So I signed up for the gifts for kids programs in my city. With my husband not working right now and bills, bills, bills, I knew we would have little to nothing to give the girls for Yule.
I signed up for one program, and my mom (bless her heart) referred me to the Toys for Tots. I did get a little red postcard in the mail last week that told me to go down to a local thrift store to pick up my gifts.
I was elated!
So at 10:00 this morning, I found someone to cover for me at work and went merrily on my way to get my girls some goodies to open. I had to pull over on my way back to work to see what the loot score was. I tore into those bags as if it was MY presents that awaited inside. Wow....one outfit for each girl....and stuff they would not wear if they were down to their last thread (think grandmother).
I knew my mom was volunteering for the Toys for Tots (remember she referred me to this one but I never heard anything from them) so I called her near tears and told her how I didn't think it was fair that some people got referred to one agency that gave out clothing and others got to go to magic toyland in the mall and pick fun stuff to give their kids...really...it should be a balance.

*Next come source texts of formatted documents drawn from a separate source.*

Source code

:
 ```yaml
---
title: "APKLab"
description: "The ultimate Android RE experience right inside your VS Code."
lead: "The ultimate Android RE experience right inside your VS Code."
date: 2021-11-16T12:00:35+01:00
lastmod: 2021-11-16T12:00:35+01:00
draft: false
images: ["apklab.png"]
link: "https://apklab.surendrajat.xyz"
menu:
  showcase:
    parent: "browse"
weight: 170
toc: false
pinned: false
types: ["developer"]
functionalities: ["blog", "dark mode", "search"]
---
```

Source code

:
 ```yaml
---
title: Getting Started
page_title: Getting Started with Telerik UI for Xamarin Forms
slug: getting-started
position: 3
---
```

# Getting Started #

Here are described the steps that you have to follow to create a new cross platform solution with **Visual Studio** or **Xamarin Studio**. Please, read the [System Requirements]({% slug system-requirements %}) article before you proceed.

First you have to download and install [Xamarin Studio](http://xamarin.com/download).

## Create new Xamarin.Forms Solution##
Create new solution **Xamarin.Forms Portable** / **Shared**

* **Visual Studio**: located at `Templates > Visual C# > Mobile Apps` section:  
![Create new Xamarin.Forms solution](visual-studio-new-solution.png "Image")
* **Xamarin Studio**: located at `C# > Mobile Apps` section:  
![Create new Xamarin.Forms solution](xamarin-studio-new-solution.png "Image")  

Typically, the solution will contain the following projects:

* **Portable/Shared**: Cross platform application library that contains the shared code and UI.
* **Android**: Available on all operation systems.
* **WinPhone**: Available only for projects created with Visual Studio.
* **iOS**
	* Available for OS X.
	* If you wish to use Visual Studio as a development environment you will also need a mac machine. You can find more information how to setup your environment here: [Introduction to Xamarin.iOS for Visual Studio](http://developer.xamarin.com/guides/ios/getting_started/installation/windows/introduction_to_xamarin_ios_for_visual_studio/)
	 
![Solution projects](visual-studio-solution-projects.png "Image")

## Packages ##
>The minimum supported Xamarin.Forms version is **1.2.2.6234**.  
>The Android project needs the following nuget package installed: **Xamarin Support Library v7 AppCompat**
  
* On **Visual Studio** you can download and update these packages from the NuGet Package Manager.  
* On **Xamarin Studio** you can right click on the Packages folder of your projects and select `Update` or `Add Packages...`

My mom told me that the TfT letters got sent out late and to just come in and tell them my situation because they probably were not going to turn ANYONE away. So I walked up to the desk in front of magic land and told them that I was referred but never heard back (getting ready to launch into this big plea for help) and they looked on their little sheets and LO AND BEHOLD!!!!! My name WAS on there after all.
I got my oldest Apples to Apples which she asked for along with a puzzle that glows in the dark. I got my youngest an Idog (she will be completely tickled with that since grandma is getting her an Ipod). and a little stationary set. Then I also got to pick out a board game for them to share so I got some word bluffing game...my girls and husband are the worlds best bluffers...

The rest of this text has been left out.